As for VATS, where we are still trying to finally find the “most beneficial” number in incisions to achieve the lowest postoperative morbidity, clarifying prospective studies for RATS are lacking (36). Retrospective studies in VATS have shown a trend towards lower morphine-equivalent requirement and better postoperative VAS scores with less minimally invasive incisions; however, there is still no convincing evidence published. In comparison to the excellent work on RATS 1st rib resections as demonstrated by Burt et al., we managed to at least reduce the incisions to three rather than four in our series with the intention to reduce postoperative pain (37). The expected advantage of uniportal RATS (uRATS) 1st rib resection is less tissue damage through a single intercostal access resulting in lower postoperative morbidity. However, we are not certain, whether the increased forces due to leverage effects on the intercostal structures in uRATS will not have a detrimental effect on post-procedural pain. Clearly, more evidence is warranted on uRATS for 1st rib resection (38).
Conclusions
Robotic 1st rib resection is a safe and effective surgical technique for the treatment of TOS. RATS hereby provides an attractive alternative to VATS enhancing the 3D-visualization, manoeuvrability, and reduction of retraction of important neurovascular structures.
Acknowledgments
We thank Louise Croft for kindly reviewing our manuscript for English grammar and language.
Funding: None.
Footnote
Reporting Checklist: The authors have completed the SUPER reporting checklist. Available at https://jtd.amegroups.com/article/view/10.21037/jtd-24-702/rc
Peer Review File: Available at https://jtd.amegroups.com/article/view/10.21037/jtd-24-702/prf
Conflicts of Interest: All authors have completed the ICMJE uniform disclosure form (available at https://jtd.amegroups.com/article/view/10.21037/jtd-24-702/coif). The authors have no conflicts of interest to declare.

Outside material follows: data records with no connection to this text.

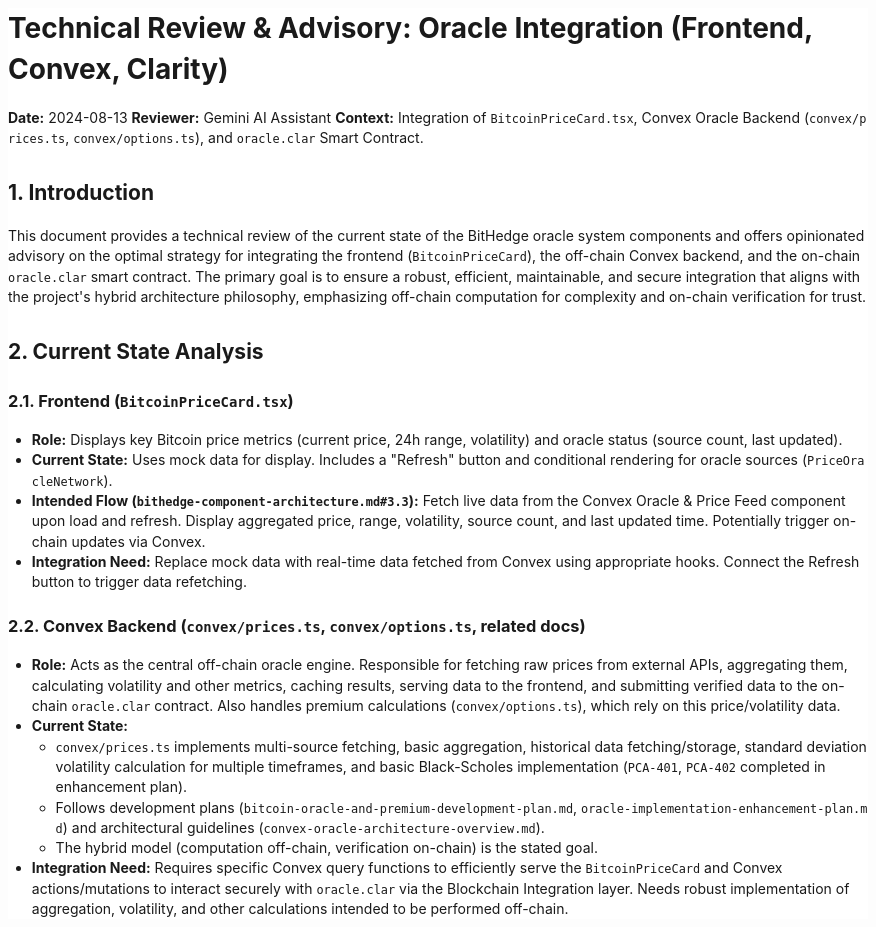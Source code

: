 # Technical Review & Advisory: Oracle Integration (Frontend, Convex, Clarity)

**Date:** 2024-08-13
**Reviewer:** Gemini AI Assistant
**Context:** Integration of `BitcoinPriceCard.tsx`, Convex Oracle Backend (`convex/prices.ts`, `convex/options.ts`), and `oracle.clar` Smart Contract.

## 1. Introduction

This document provides a technical review of the current state of the BitHedge oracle system components and offers opinionated advisory on the optimal strategy for integrating the frontend (`BitcoinPriceCard`), the off-chain Convex backend, and the on-chain `oracle.clar` smart contract. The primary goal is to ensure a robust, efficient, maintainable, and secure integration that aligns with the project's hybrid architecture philosophy, emphasizing off-chain computation for complexity and on-chain verification for trust.

## 2. Current State Analysis

### 2.1. Frontend (`BitcoinPriceCard.tsx`)

- **Role:** Displays key Bitcoin price metrics (current price, 24h range, volatility) and oracle status (source count, last updated).
- **Current State:** Uses mock data for display. Includes a "Refresh" button and conditional rendering for oracle sources (`PriceOracleNetwork`).
- **Intended Flow (`bithedge-component-architecture.md#3.3`):** Fetch live data from the Convex Oracle & Price Feed component upon load and refresh. Display aggregated price, range, volatility, source count, and last updated time. Potentially trigger on-chain updates via Convex.
- **Integration Need:** Replace mock data with real-time data fetched from Convex using appropriate hooks. Connect the Refresh button to trigger data refetching.

### 2.2. Convex Backend (`convex/prices.ts`, `convex/options.ts`, related docs)

- **Role:** Acts as the central off-chain oracle engine. Responsible for fetching raw prices from external APIs, aggregating them, calculating volatility and other metrics, caching results, serving data to the frontend, and submitting verified data to the on-chain `oracle.clar` contract. Also handles premium calculations (`convex/options.ts`), which rely on this price/volatility data.
- **Current State:**
  - `convex/prices.ts` implements multi-source fetching, basic aggregation, historical data fetching/storage, standard deviation volatility calculation for multiple timeframes, and basic Black-Scholes implementation (`PCA-401`, `PCA-402` completed in enhancement plan).
  - Follows development plans (`bitcoin-oracle-and-premium-development-plan.md`, `oracle-implementation-enhancement-plan.md`) and architectural guidelines (`convex-oracle-architecture-overview.md`).
  - The hybrid model (computation off-chain, verification on-chain) is the stated goal.
- **Integration Need:** Requires specific Convex query functions to efficiently serve the `BitcoinPriceCard` and Convex actions/mutations to interact securely with `oracle.clar` via the Blockchain Integration layer. Needs robust implementation of aggregation, volatility, and other calculations intended to be performed off-chain.

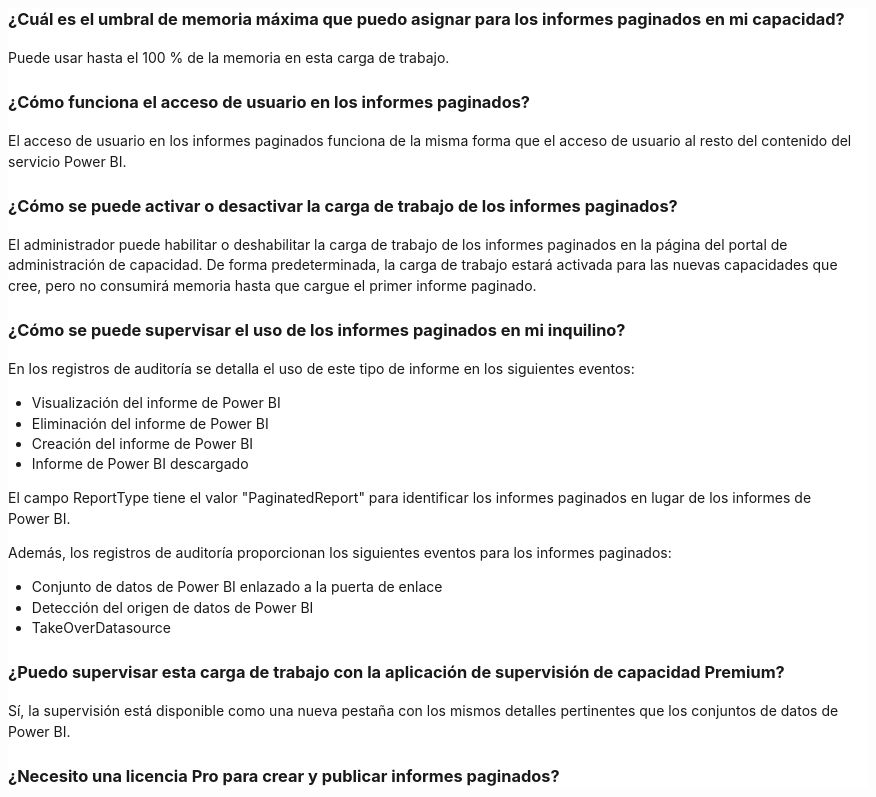 ### <a name="what-is-the-maximum-memory-threshold-i-can-put-for-paginated-reports-in-my-capacity"></a>¿Cuál es el umbral de memoria máxima que puedo asignar para los informes paginados en mi capacidad?

Puede usar hasta el 100 % de la memoria en esta carga de trabajo.

### <a name="how-does-user-access-work-for-paginated-reports"></a>¿Cómo funciona el acceso de usuario en los informes paginados?

El acceso de usuario en los informes paginados funciona de la misma forma que el acceso de usuario al resto del contenido del servicio Power BI. 

### <a name="how-do-i-turn-onoff-my-paginated-reports-workload"></a>¿Cómo se puede activar o desactivar la carga de trabajo de los informes paginados?

El administrador puede habilitar o deshabilitar la carga de trabajo de los informes paginados en la página del portal de administración de capacidad.  De forma predeterminada, la carga de trabajo estará activada para las nuevas capacidades que cree, pero no consumirá memoria hasta que cargue el primer informe paginado.  

### <a name="how-can-i-monitor-usage-of-paginated-reports-in-my-tenant"></a>¿Cómo se puede supervisar el uso de los informes paginados en mi inquilino?

En los registros de auditoría se detalla el uso de este tipo de informe en los siguientes eventos:

- Visualización del informe de Power BI
- Eliminación del informe de Power BI
- Creación del informe de Power BI
- Informe de Power BI descargado

El campo ReportType tiene el valor "PaginatedReport" para identificar los informes paginados en lugar de los informes de Power BI.

Además, los registros de auditoría proporcionan los siguientes eventos para los informes paginados:

- Conjunto de datos de Power BI enlazado a la puerta de enlace
- Detección del origen de datos de Power BI
- TakeOverDatasource

### <a name="can-i-monitor-this-workload-through-the-premium-capacity-monitoring-app"></a>¿Puedo supervisar esta carga de trabajo con la aplicación de supervisión de capacidad Premium?

Sí, la supervisión está disponible como una nueva pestaña con los mismos detalles pertinentes que los conjuntos de datos de Power BI.

### <a name="do-i-need-a-pro-license-to-create-and-publish-paginated-reports"></a>¿Necesito una licencia Pro para crear y publicar informes paginados?
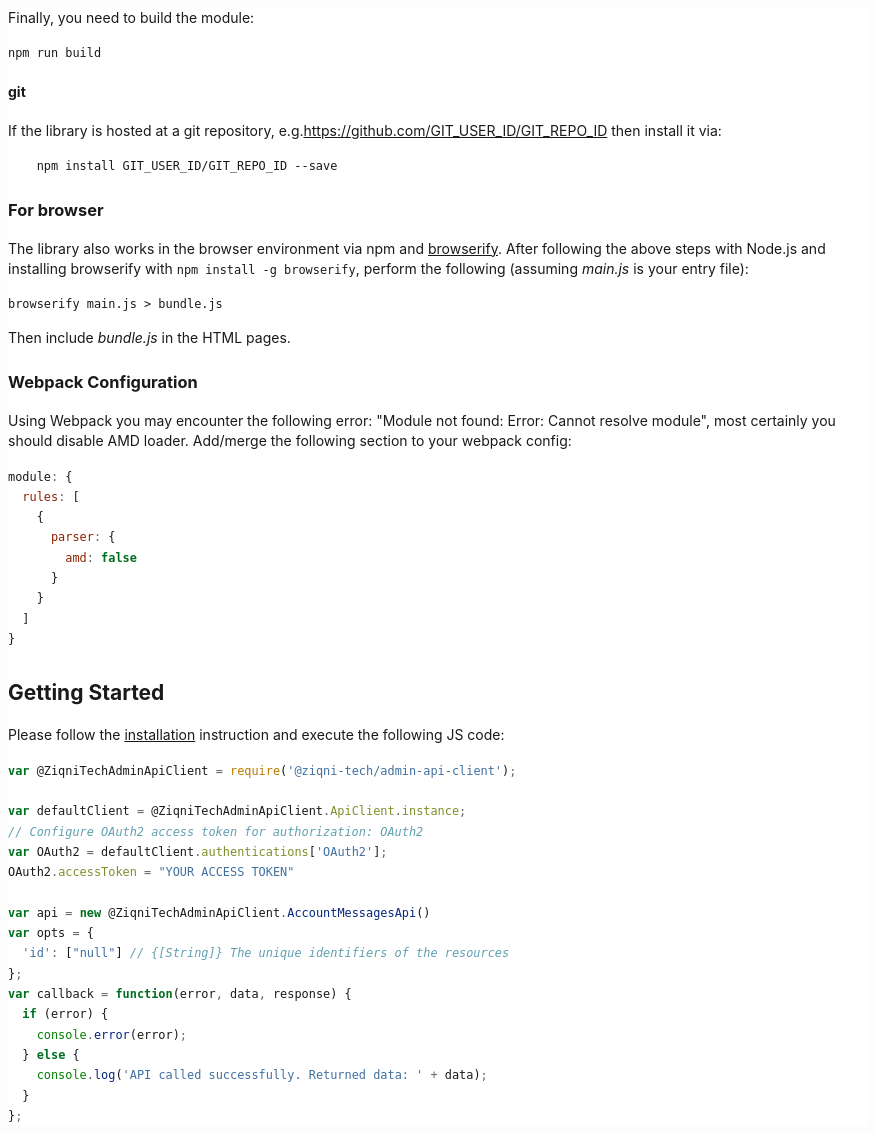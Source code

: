 Finally, you need to build the module:

```shell
npm run build
```

#### git

If the library is hosted at a git repository, e.g.https://github.com/GIT_USER_ID/GIT_REPO_ID
then install it via:

```shell
    npm install GIT_USER_ID/GIT_REPO_ID --save
```

### For browser

The library also works in the browser environment via npm and [browserify](http://browserify.org/). After following
the above steps with Node.js and installing browserify with `npm install -g browserify`,
perform the following (assuming *main.js* is your entry file):

```shell
browserify main.js > bundle.js
```

Then include *bundle.js* in the HTML pages.

### Webpack Configuration

Using Webpack you may encounter the following error: "Module not found: Error:
Cannot resolve module", most certainly you should disable AMD loader. Add/merge
the following section to your webpack config:

```javascript
module: {
  rules: [
    {
      parser: {
        amd: false
      }
    }
  ]
}
```

## Getting Started

Please follow the [installation](#installation) instruction and execute the following JS code:

```javascript
var @ZiqniTechAdminApiClient = require('@ziqni-tech/admin-api-client');

var defaultClient = @ZiqniTechAdminApiClient.ApiClient.instance;
// Configure OAuth2 access token for authorization: OAuth2
var OAuth2 = defaultClient.authentications['OAuth2'];
OAuth2.accessToken = "YOUR ACCESS TOKEN"

var api = new @ZiqniTechAdminApiClient.AccountMessagesApi()
var opts = {
  'id': ["null"] // {[String]} The unique identifiers of the resources
};
var callback = function(error, data, response) {
  if (error) {
    console.error(error);
  } else {
    console.log('API called successfully. Returned data: ' + data);
  }
};
```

Ethical Statement: The authors are accountable for all aspects of the work in ensuring that questions related to the accuracy or integrity of any part of the work are appropriately investigated and resolved. All procedures performed in this study were in accordance with the ethical standards of the institutional and/or national research committee(s) and with the Helsinki Declaration (as revised in 2013). Written informed consent was obtained from all the patients for publication of this article, the accompanying images, and the video. A copy of the written consent is available for review by the editorial office of this journal.